Dada a gravidade do assunto, procurarei esclarecê-lo da maneira mais acessível, de modo que o maior número possível de pessoas compreenda. A questão é jurídica – e falo como jurista.

Acabo de ler um Decreto Presidencial publicado anteontem no Diário Oficial. Nesse Decreto, Michel Temer cria a FTI – “Força-Tarefa de Inteligência” para o enfrentamento do “crime organizado” no Brasil.

O que faz esse Decreto? Ele dá condições para que o novo Presidente da República possa agir no que seria o “enfrentamento a organizações criminosas que afrontam o Estado brasileiro e as suas instituições”.

O Coordenador Geral da FTI, que será o Chefe do Gabinete de Segurança do Presidente, elaborará uma “Norma Geral de Ação”, que ainda não se sabe qual. Detalhe: a FTI será composta basicamente pelos vários setores da polícia e das Forças Armadas.

Agora vem o principal: a mesma lei que define “organização criminosa” aplica-se às “organizações terroristas”, tal qual definido em lei.

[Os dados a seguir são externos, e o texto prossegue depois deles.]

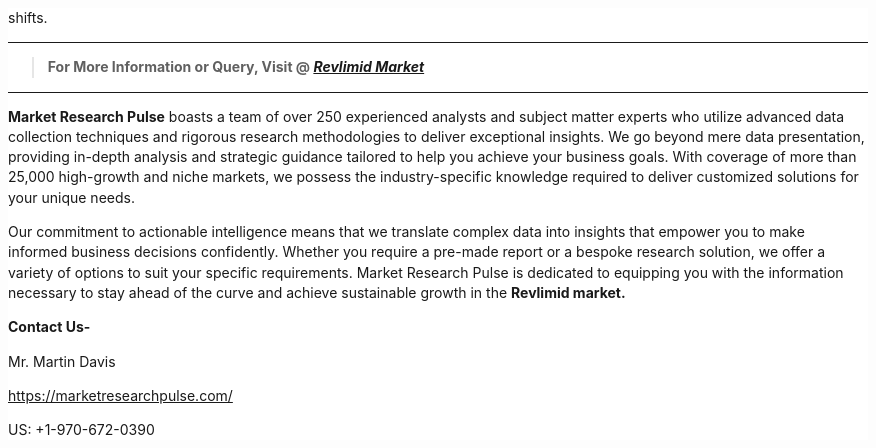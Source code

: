 shifts.</p><hr /><blockquote><p><strong>For More Information or Query, Visit @&nbsp;<em><a href="https://marketresearchpulse.com/report/82606/revlimid-market?utm_source=Linkedin&utm_medium=0112">Revlimid Market</a></em></strong></p></blockquote><hr /><p><strong>Market Research Pulse</strong> boasts a team of over 250 experienced analysts and subject matter experts who utilize advanced data collection techniques and rigorous research methodologies to deliver exceptional insights. We go beyond mere data presentation, providing in-depth analysis and strategic guidance tailored to help you achieve your business goals. With coverage of more than 25,000 high-growth and niche markets, we possess the industry-specific knowledge required to deliver customized solutions for your unique needs.</p><p>Our commitment to actionable intelligence means that we translate complex data into insights that empower you to make informed business decisions confidently. Whether you require a pre-made report or a bespoke research solution, we offer a variety of options to suit your specific requirements. Market Research Pulse is dedicated to equipping you with the information necessary to stay ahead of the curve and achieve sustainable growth in the <strong>Revlimid market.</strong></p><p><strong>Contact Us-</strong></p><p>Mr. Martin Davis</p><p>https://marketresearchpulse.com/</p><p>US: +1-970-672-0390</p>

E o que é “terrorismo”? O terrorismo é disciplinado na Lei Antiterrorismo, sempre associado a práticas extremas, sabotagem, atentados, por razões de “xenofobia, discriminação ou preconceito de raça, cor, etnia e religião”, com a finalidade de “provocar terror social”.

De suma importância é o parágrafo 2 do Artigo 2º, que diz expressamente não constituirem ato terrorista: “a conduta individual ou coletiva em manifestações políticas, movimentos sociais, sindicais, religiosos, de classe ou de categoria profissional, direcionados por propósitos sociais ou reivindicatórios, visando a contestar, criticar, protestar ou apoiar”.

Em situação normal, num Estado Democrático de Direito, é evidente que tais manifestações jamais poderiam ser consideradas terroristas. A sê-lo, em primeiro lugar, estariam sumariamente criminalizados todos os movimentos sociais, de classe, protestos de artistas, de estudantes, qualquer manifestação de caráter crítico. Em segundo lugar, a Lei Antiterrorismo foi sancionada, em março de 2016, com a finalidade de adequar o ordenamento jurídico brasileiro ao panorama internacional, acossado por ações terroristas notórias. Lembremos que o Brasil estava em vias de receber os jogos olímpicos.

Eis que a Lei Antiterrorismo está prestes a ser completamente desfigurada em seu conteúdo e em suas finalidades.

Há um projeto de lei, PL 5065/16, com pedido de apreciação URGENTE na Câmara dos Deputados. O intuito do projeto é suprimir garantias fundamentais. Como?

Antes de tudo, o projeto REVOGA o citado § 2o da Lei Antiterrorismo, o que significa: todas as manifestações sociais protegidas pela Constituição, poderiam passar a ser consideradas terrorismo, a depender da subjetividade das autoridades em exercício. Em seguida, o projeto efetivamente AMPLIA o conceito de terrorismo, o qual passa a incluir ações com “motivação ideológica, política, social” que tenham por finalidade “coagir as autoridades” do poder público.

Quais ações passariam a ser terroristas?

Qualquer ato que seja considerado sabotagem, que interrompa o tráfego viário, por exemplo, ainda que de modo temporário. Ocupar as instalações dos Poderes Executivo, Legislativo e Judiciário: terrorismo. Atentar contra as forças militares, penitenciárias, policiais, contra os membros dos três Poderes: terrorismo. Como definir esse ato de “sabotar”, “atentar” e “ocupar”? Certamente, é tarefa que caberá à Força-Tarefa de Inteligência (FTI) de Temer, que nos deixa mais esse presente.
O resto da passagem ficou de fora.